Franking credits and your SMSF – what is the Labor party proposing?

Created on November 12, 2018 9:58 am

You may have noticed significant media coverage recently regarding the Australian Labor Party’s (“ALP”) proposed policy to stop SMSFs from receiving tax refunds for the franking credits they receive in conjunction with the dividends paid from Australian companies they own.

What are franking credits and how do they benefit SMSFs?

Under the Australian tax system companies pay 30 per cent tax on their profits. When these profits are then passed on to their shareholders in the form of dividends, the company also hands the shareholders a credit for the tax the company has already paid (the “franking credit”). The individual shareholder then pays tax on the profit they received from the company less the credit for the tax the company has already paid.  The franking credit ensures that the company profits are taxed at a shareholder’s marginal tax rate.

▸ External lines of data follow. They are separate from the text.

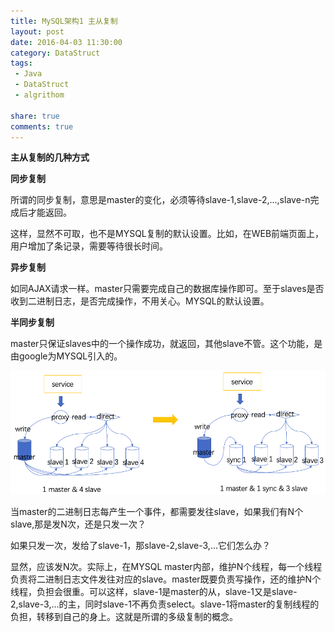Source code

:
 ```yaml
---
title: MySQL架构1 主从复制
layout: post
date: 2016-04-03 11:30:00
category: DataStruct
tags:
 - Java
 - DataStruct
 - algrithom

share: true
comments: true
---
```




**主从复制的几种方式**

**同步复制**

所谓的同步复制，意思是master的变化，必须等待slave-1,slave-2,...,slave-n完成后才能返回。

这样，显然不可取，也不是MYSQL复制的默认设置。比如，在WEB前端页面上，用户增加了条记录，需要等待很长时间。

**异步复制**

如同AJAX请求一样。master只需要完成自己的数据库操作即可。至于slaves是否收到二进制日志，是否完成操作，不用关心。MYSQL的默认设置。

**半同步复制**

master只保证slaves中的一个操作成功，就返回，其他slave不管。这个功能，是由google为MYSQL引入的。



![](/images/database/MySQL/master_slave_01.png)

当master的二进制日志每产生一个事件，都需要发往slave，如果我们有N个slave,那是发N次，还是只发一次？

如果只发一次，发给了slave-1，那slave-2,slave-3,...它们怎么办？

显然，应该发N次。实际上，在MYSQL   master内部，维护N个线程，每一个线程负责将二进制日志文件发往对应的slave。master既要负责写操作，还的维护N个线程，负担会很重。可以这样，slave-1是master的从，slave-1又是slave-2,slave-3,...的主，同时slave-1不再负责select。slave-1将master的复制线程的负担，转移到自己的身上。这就是所谓的多级复制的概念。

For SMSFs in retirement phase which generally have a zero tax rate, this means they can receive a full refund of the tax already paid by the company on their behalf.

SMSFs who have members in accumulation phase benefit from franking credits reducing the tax they pay on their SMSF’s earnings and may receive partial refunds of their franking credits depending on the fund’s overall tax liability.

The ALP proposal

The ALP, if elected, will change the law so that SMSFs and other low tax paying entities will no longer be able receive a tax refund for the franking credits they receive.

The initial proposal on 13 March 2018 was expected to impact 1.17 million individuals and superannuation funds and generate $59 billion in government savings over 10 years. On 26 March, the ALP revised their proposal in the light of significant public criticism. Direct investments by welfare pensioners (part and full on aged, disability and other Centrelink pensions) were also excluded, ensuring 306,000 pensioners will continue to receive cash refunds. SMSFs are also exempt if they had at least one welfare pensioner before 28 March 2018. We understand this exemption does not apply to other superannuation funds.

As such, this will affect many SMSFs that own Australian shares, especially funds that have received tax refunds in recent years.

How much of the my SMSF’s franking credits will be lost?

It’s important to note that the franking credits themselves are not going to be abolished. SMSFs can continue to use the franking credits to offset income tax payable including the 15% contributions tax on concessional contributions.

The amount of franking credits forgone will depend on whether your SMSF is in accumulation or pension phase, or a combination of both and the underlying assets of the fund:

  • a maximum loss at 100% pension asset funds and losses starting to occur in funds with 50% to 70% pension assets
  • the more franking credits generated by the fund’s investment portfolio, the more prone the fund is likely to lose the credits
  • the level of contributions and contributions tax payable by accumulation members (the less contributions tax payable the more likely a fund loses franking credits).